I was there with my bud "wave1". The day turned into an epic. Sorry to have to report that there is also a rope in the rio somewhere below mud slide. I believe that is the name of the drop. I've never left a rope in the rio in 20 years of boating. Not ok. I've called Four Corners and several raft companies down there to give them a heads up.


----------



## craven_morhead (Feb 20, 2007)

Update the swim board!


----------



## grin1 (Feb 2, 2014)

On lost rope posting I said I'd be floating from 160 down to the lake this weekend; if I come across your boat, I'll strap it on and bring it out; I'll also take some pulleys, etc., it case it is flooded and pinned.

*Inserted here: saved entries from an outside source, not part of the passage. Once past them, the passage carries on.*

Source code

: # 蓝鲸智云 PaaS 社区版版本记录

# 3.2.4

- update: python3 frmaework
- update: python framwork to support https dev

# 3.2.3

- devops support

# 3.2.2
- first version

Hopefully it isn't in a side channel or braid we don't take! Glad you are all okay; the loss of rope and boat suck, but better than a life.


----------



## mania (Oct 21, 2003)

grin1 said:


> I'd be floating from 160 down to the lake this weekend


extremely unlikely it went that far.


----------



## Phil U. (Feb 7, 2009)

mania said:


> extremely unlikely it went that far.


I agree but I paddled out to the campground and never saw it. Talked to a guide who is very familiar with the run and he said often when carnage happens at the drop above Lucifers AKA ? that boats end up left of that island. I was on river right scouting that rapid as best I could before running it solo and couldn't see all of the left side of the island. I wouldn't be surprised if its in there. Its even possible its on the right in there cuz I was so focused on getting through that mank that I wasn't scanning the holes far right in there as I went by but I doubt it.


----------



## mania (Oct 21, 2003)

There is a boat catching eddy on river right below Lucifers maybe 1/2 mile down that would be the first place I would look.

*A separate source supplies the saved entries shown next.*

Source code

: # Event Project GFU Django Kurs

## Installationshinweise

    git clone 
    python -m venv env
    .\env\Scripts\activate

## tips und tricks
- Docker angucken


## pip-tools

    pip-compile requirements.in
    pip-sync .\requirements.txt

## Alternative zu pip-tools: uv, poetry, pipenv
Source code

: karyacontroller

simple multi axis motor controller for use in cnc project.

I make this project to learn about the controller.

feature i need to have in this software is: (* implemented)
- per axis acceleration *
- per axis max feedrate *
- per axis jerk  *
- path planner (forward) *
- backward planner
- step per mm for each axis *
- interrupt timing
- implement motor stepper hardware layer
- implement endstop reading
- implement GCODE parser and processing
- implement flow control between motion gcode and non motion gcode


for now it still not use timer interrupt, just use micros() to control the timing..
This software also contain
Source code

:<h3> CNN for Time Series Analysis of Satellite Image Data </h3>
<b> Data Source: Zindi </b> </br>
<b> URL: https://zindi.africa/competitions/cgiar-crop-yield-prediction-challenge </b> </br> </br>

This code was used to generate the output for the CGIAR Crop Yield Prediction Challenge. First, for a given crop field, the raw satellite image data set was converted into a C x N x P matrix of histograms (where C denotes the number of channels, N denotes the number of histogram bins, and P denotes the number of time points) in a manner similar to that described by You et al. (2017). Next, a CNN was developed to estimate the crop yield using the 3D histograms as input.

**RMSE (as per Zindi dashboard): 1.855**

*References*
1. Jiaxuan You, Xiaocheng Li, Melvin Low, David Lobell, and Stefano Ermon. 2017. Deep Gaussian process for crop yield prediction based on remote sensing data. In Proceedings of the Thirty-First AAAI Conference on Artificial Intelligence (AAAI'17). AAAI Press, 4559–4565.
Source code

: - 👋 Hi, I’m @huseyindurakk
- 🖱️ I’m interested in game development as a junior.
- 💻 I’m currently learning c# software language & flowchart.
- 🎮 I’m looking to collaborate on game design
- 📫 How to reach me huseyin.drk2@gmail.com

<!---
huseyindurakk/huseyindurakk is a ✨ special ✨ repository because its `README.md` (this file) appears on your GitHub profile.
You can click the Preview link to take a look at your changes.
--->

if he swam in/above first mud I have also extracted 2 kayaks on different occasions from right under the river right pourover.


----------



## Phil U. (Feb 7, 2009)

Yeah he swam in the pourover in First Mud. I last saw the boat disappearing down river from there. I had set safety for him so after getting him to shore I had to run back up, run the drop, and chase his boat but once I got downstream aways I stopped cuz I didn't want to get so far down we lost touch with each other. Ferried him to rio left and he finally found a soft spot in the canyon wall above the last drop above Lucifer's. By then quite a bit of time had passed. I was sure I would find it fetched somewhere just around "the next bend".


----------



## storm11 (Feb 10, 2006)

Found your boat. Its on its way to 4Corners Riversports. Unfortunately its not in awesome shape.


----------



## Phil U. (Feb 7, 2009)

Awesome! Where was it?


----------



## storm11 (Feb 10, 2006)

It was on the left at the bottom of Lucifer's I believe.


----------



## wave1 (Nov 3, 2007)

*lost karma on piedra*

Awesome ! That's where we thought it might be. Didn't think it would make it to hwy bridge or ranch fences down below. Have called 4corners to let me know, when it shows up. Will notify you when I pickup for reward$. There are two items I'm particularly interested in, that I hope are still in the boat. Many thanks.


----------



## wave1 (Nov 3, 2007)

*lost karma on piedra*

Big shout out for the crew from 4Corners who found my Karma, which is still good shape. The boat has character now! thank you, thank you.Tony has your reward.


----------